2
votes

We have got 3 kafka brokers and topic with 40 partitions and replication factor set to 1. After uncontrolled kafka broker shutdown for some partition we see that it wasn't possible to elect new leader (see logs below). Eventually we cannot read from the topic. Please advise, if it is possible to survive such kind of crash without changing replication factor to bigger than 1.

We want to have a consistent state of our target database (created on the base on events from kafka topic) so we have also set parameter unclean.leader.election.enable to false.

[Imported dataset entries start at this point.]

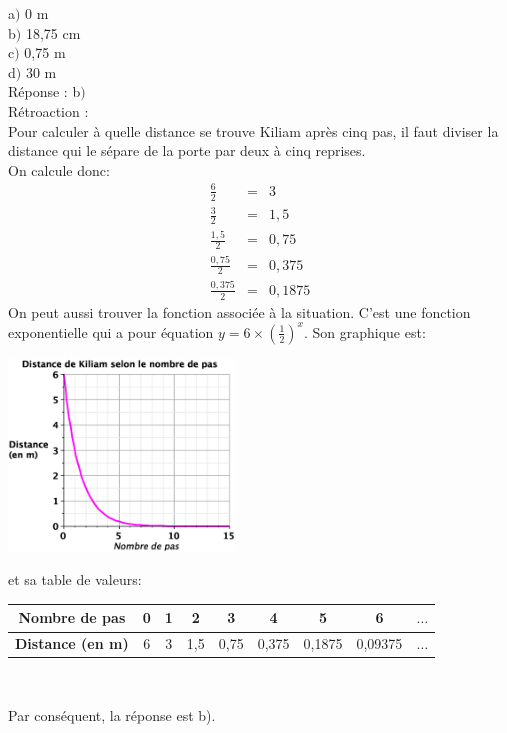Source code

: \documentclass[letterpaper, 12pt]{article}
\begin{document}
a$)$ 0 m\\
b$)$ 18,75 cm\\
c$)$ 0,75 m\\
d$)$ 30 m\\

R\'eponse : b$)$\\

R\'etroaction :\\
Pour calculer \`a quelle distance se trouve Kiliam apr\`es cinq pas, il faut diviser la distance qui le s\'epare de la porte par deux \`a cinq reprises. \\
On calcule donc:
\begin{eqnarray*}
 \frac{6}{2}&=&3\\[2mm]
\frac{3}{2}&=&1,5\\[2mm]
\frac{1,5}{2}&=&0,75\\[2mm]
\frac{0,75}{2}&=&0,375\\[2mm]
\frac{0,375}{2}&=&0,1875
\end{eqnarray*}
On peut aussi trouver la fonction associ\'ee \`a la situation. C'est une fonction exponentielle qui a pour \'equation $y=6\times \left(\frac{1}{2}\right)^{x}$. Son graphique est:\\
\begin{center}
 \includegraphics[width=6cm,bb=20 170 575 621]{Q2085a.eps}
\end{center}
et sa table de valeurs:
\begin{center}
 \begin{tabular}{|c||c| c | c | c | c | c | c | c |} \hline
{\bf Nombre de pas} & 0 & 1 & 2 & 3 & 4 & 5 & 6 & $\ldots$ \\ \hline
{\bf Distance (en m)} & 6 & 3 & 1,5 & 0,75 & 0,375 & 0,1875 & 0,09375 & $\ldots$ \\ \hline
\end{tabular}\\[2mm]
\end{center}
Par cons\'equent, la r\'eponse est b).\\
\end{document}
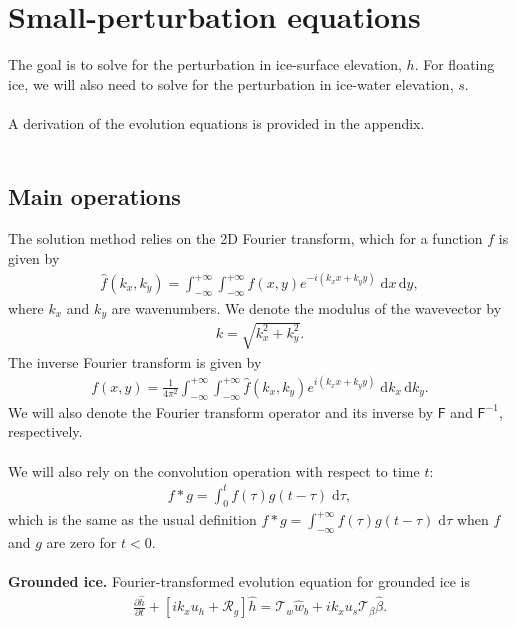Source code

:\documentclass[paper=a4, fontsize=11pt]{article}
\begin{document}
\section*{Small-perturbation equations}
The goal is to solve for the perturbation in ice-surface elevation, $h$.
For floating ice, we will also need to solve for the perturbation
in ice-water elevation, $s$. \\ \\
A derivation of the evolution equations is provided in the appendix.
\\ \\
\subsection*{Main operations}
The solution method relies on the 2D Fourier transform, which for a function $f$
is given by
\begin{align}
\widehat{f}(k_x,k_y)  = \int_{-\infty}^{+\infty}\int_{-\infty}^{+\infty} f(x,y)e^{-i(k_x x + k_y y)} \; \mathrm{d}x\,\mathrm{d}y,
\end{align}
where $k_x$ and $k_y$ are wavenumbers. We denote the modulus of the wavevector by
\begin{align}
k = \sqrt{k_x^2 + k_y^2}.
\end{align}
The inverse Fourier transform is given by
\begin{align}
{f}(x,y) = \frac{1}{4\pi^2}\int_{-\infty}^{+\infty}\int_{-\infty}^{+\infty} \widehat{f}(k_x,k_y)e^{i(k_x x + k_y y)} \; \mathrm{d}k_x \, \mathrm{d}k_y.
\end{align}
We will also denote the Fourier transform operator and its inverse by $\mathsf{F}$ and
$\mathsf{F}^{-1}$, respectively.
\\ \\
We will also rely on the convolution operation with respect to time $t$:
\begin{align}
f*g = \int_0^t f(\tau)g(t-\tau)\;\mathrm{d}\tau,
\end{align}
which is the same as the usual definition $f*g = \int_{-\infty}^{+\infty} f(\tau)g(t-\tau)\;\mathrm{d}\tau$
when $f$ and $g$ are zero for $t<0$.
\\ \\
\textbf{Grounded ice.} Fourier-transformed evolution equation for grounded ice is
\begin{align}
\frac{\partial \widehat{h}}{\partial t}+ \left[ik_xu_h  + \mathcal{R}_g\right]\widehat{h} = \mathcal{T}_w\widehat{w}_b+ik_xu_s\mathcal{T}_{\beta} \widehat{\beta}.
\end{align}
\end{document}
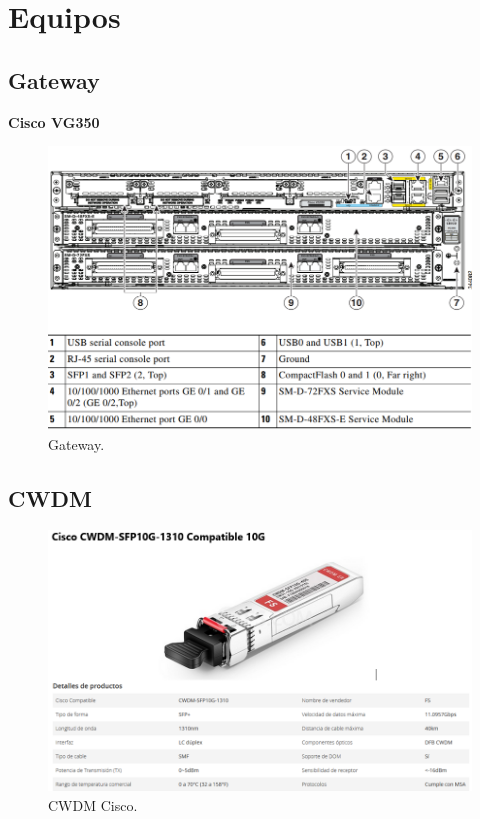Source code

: \documentclass[12pt,letterpaper]{article}
\begin{document}
\newpage
\section{Equipos}
\subsection{Gateway}
\textbf{Cisco VG350}
\begin{figure}[ht]
    \centering
    \includegraphics[width=1\textwidth]{f35.png}
    \caption{Gateway.}
\end{figure}
\newpage
\subsection{CWDM}
\begin{figure}[ht]
    \centering
    \includegraphics[width=1\textwidth]{f36.png}
    \caption{CWDM Cisco.}
\end{figure}
\end{document}
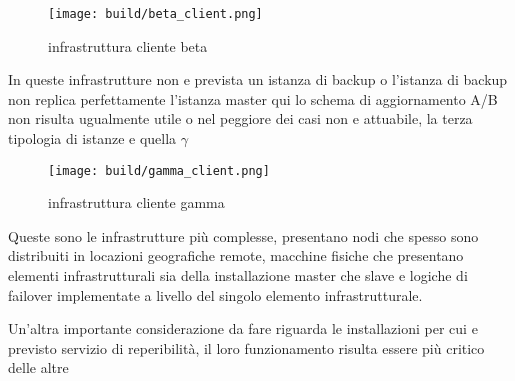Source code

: \begin{figure}[H]
    \centering
    \texttt{[image: build/beta\_client.png]}
    \caption{infrastruttura cliente beta}
    \label{fig:enter-label}
\end{figure}

In queste infrastrutture non e prevista un istanza di backup o l'istanza di backup non replica perfettamente l'istanza master qui lo schema di aggiornamento A/B non risulta ugualmente utile o nel peggiore dei casi non e attuabile, la terza tipologia di istanze e quella \(\gamma\)


\begin{figure}[H]
    \centering
    \texttt{[image: build/gamma\_client.png]}
    \caption{infrastruttura cliente gamma}
    \label{fig:enter-label}
\end{figure}

Queste sono le infrastrutture più complesse, presentano nodi che spesso sono distribuiti in locazioni geografiche remote, macchine fisiche che presentano elementi infrastrutturali sia della installazione master che slave e logiche di failover implementate a livello del singolo elemento infrastrutturale.

Un'altra importante considerazione da fare riguarda le installazioni per cui e previsto servizio di reperibilità, il loro funzionamento risulta essere più critico delle altre



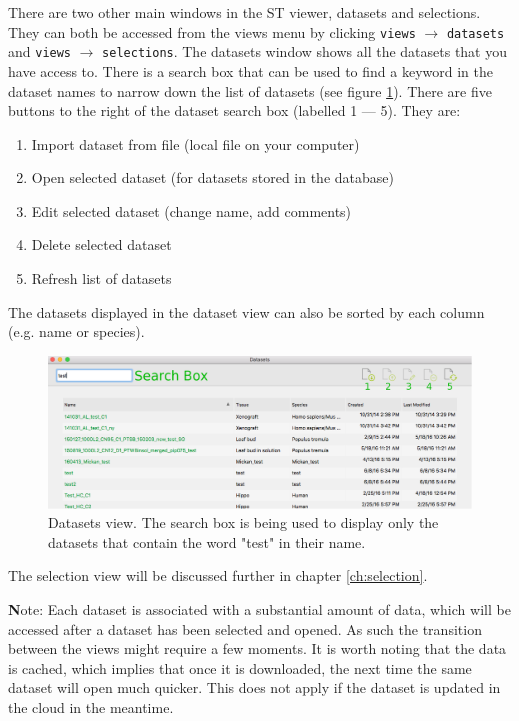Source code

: \documentclass[10pt,a4paper,titlepage]{book}
\begin{document}
There are two other main windows in the ST viewer, datasets and selections. They can both be accessed from the views menu by clicking \texttt{views} $\rightarrow$ \texttt{datasets} and \texttt{views} $\rightarrow$ \texttt{selections}.
The datasets window shows all the datasets that you have access to. There is a search box that can be used to find a keyword in the dataset names to narrow down the list of datasets (see figure \ref{fig:datasets_view}). There are five buttons to the right of the dataset search box (labelled 1 --- 5). They are:
\begin{enumerate}
\item Import dataset from file (local file on your computer)
\item Open selected dataset (for datasets stored in the database)
\item Edit selected dataset (change name, add comments)
\item Delete selected dataset
\item Refresh list of datasets
\end{enumerate}

The datasets displayed in the dataset view can also be sorted by each column (e.g. name or species).
\begin{figure}[h]
	\centering
	\includegraphics[width=0.8\linewidth]{./Pictures/datasets}
	\caption[Datasets view.]{Datasets view. The search box is being used to display only the datasets that contain the word "test" in their name.}
	\label{fig:datasets_view}
\end{figure}

The selection view will be discussed further in chapter \ref{ch:selection}.

{ \textbf Note:} 
Each dataset is associated with a substantial amount of data, which will be accessed after a dataset has been selected and opened. As such the transition between the views might require a few moments. It is worth noting that the data is cached, which implies that once it is downloaded, the next time the same dataset will open much quicker. This does not apply if the dataset is updated in the cloud in the meantime.
\end{document}
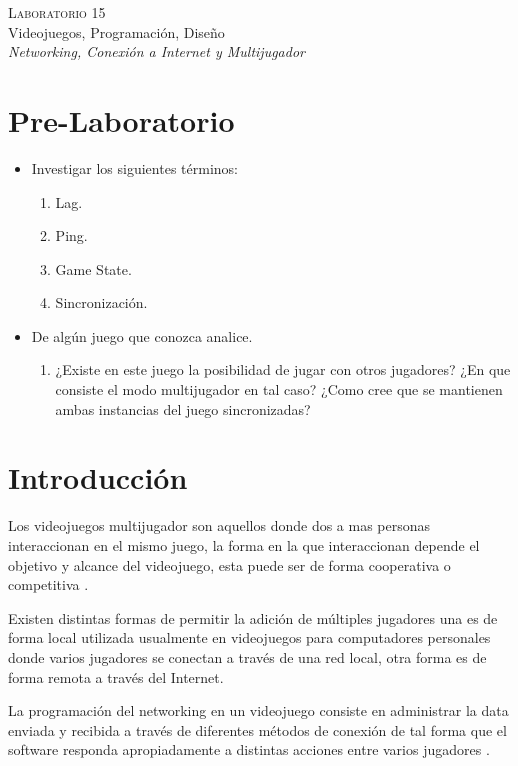 \begin{center}
\textsc{\Large Laboratorio 15}~\\
{\large Videojuegos, Programación, Diseño}~\\
\emph{Networking, Conexión a Internet y Multijugador}
\end{center}

\section{Pre-Laboratorio}
\begin{itemize}
\item Investigar los siguientes términos:
\begin{enumerate}
  \item Lag.
  \item Ping.
  \item Game State.
  \item Sincronización.
\end{enumerate}
\item De algún juego que conozca analice.
\begin{enumerate}
  \item ¿Existe en este juego la posibilidad de jugar con otros jugadores? ¿En que consiste el modo multijugador en tal caso? ¿Como cree que se mantienen ambas instancias del juego sincronizadas? 
\end{enumerate}
\end{itemize}

\section{Introducción}
Los videojuegos multijugador son aquellos donde dos a mas personas interaccionan en el mismo juego, la forma en la que interaccionan depende el objetivo y alcance del videojuego, esta puede ser de forma cooperativa o competitiva \cite{valve_networking}.

Existen distintas formas de permitir la adición de múltiples jugadores una es de forma local utilizada usualmente en videojuegos para computadores personales donde varios jugadores se conectan a través de una red local, otra forma es de forma remota a través del Internet.

La programación del networking en un videojuego consiste en administrar la data enviada y recibida a través de diferentes métodos de conexión de tal forma que el software responda apropiadamente a distintas acciones entre varios jugadores \cite[p.~355]{jenkinscreatinggames}.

Partition info after crash:

extenr-topic:1:882091242
extenr-topic:19:882091615
extenr-topic:28:882092273
Error: partition 18 does not have a leader. Skip getting offsets
Error: partition 27 does not have a leader. Skip getting offsets
Error: partition 36 does not have a leader. Skip getting offsets

Exception from kafka broker:

2017-10-09 05:56:50,302 ERROR state.change.logger: Controller 236 epoch 267 initiated state change for partition [extenr-topic,15] from OfflinePartition to OnlinePartition failed
kafka.common.NoReplicaOnlineException: No broker in ISR for partition [extenr-topic,15] is alive. Live brokers are: [Set(236, 237)], ISR brokers are: [235]
at kafka.controller.OfflinePartitionLeaderSelector.selectLeader(PartitionLeaderSelector.scala:66)
at kafka.controller.PartitionStateMachine.electLeaderForPartition(PartitionStateMachine.scala:342)
at kafka.controller.PartitionStateMachine.kafka$controller$PartitionStateMachine$$handleStateChange(PartitionStateMachine.scala:203)
at kafka.controller.PartitionStateMachine$$anonfun$triggerOnlinePartitionStateChange$3.apply(PartitionStateMachine.scala:118)
at kafka.controller.PartitionStateMachine$$anonfun$triggerOnlinePartitionStateChange$3.apply(PartitionStateMachine.scala:115)
at scala.collection.TraversableLike$WithFilter$$anonfun$foreach$1.apply(TraversableLike.scala:733)
at scala.collection.mutable.HashMap$$anonfun$foreach$1.apply(HashMap.scala:99)
at scala.collection.mutable.HashMap$$anonfun$foreach$1.apply(HashMap.scala:99)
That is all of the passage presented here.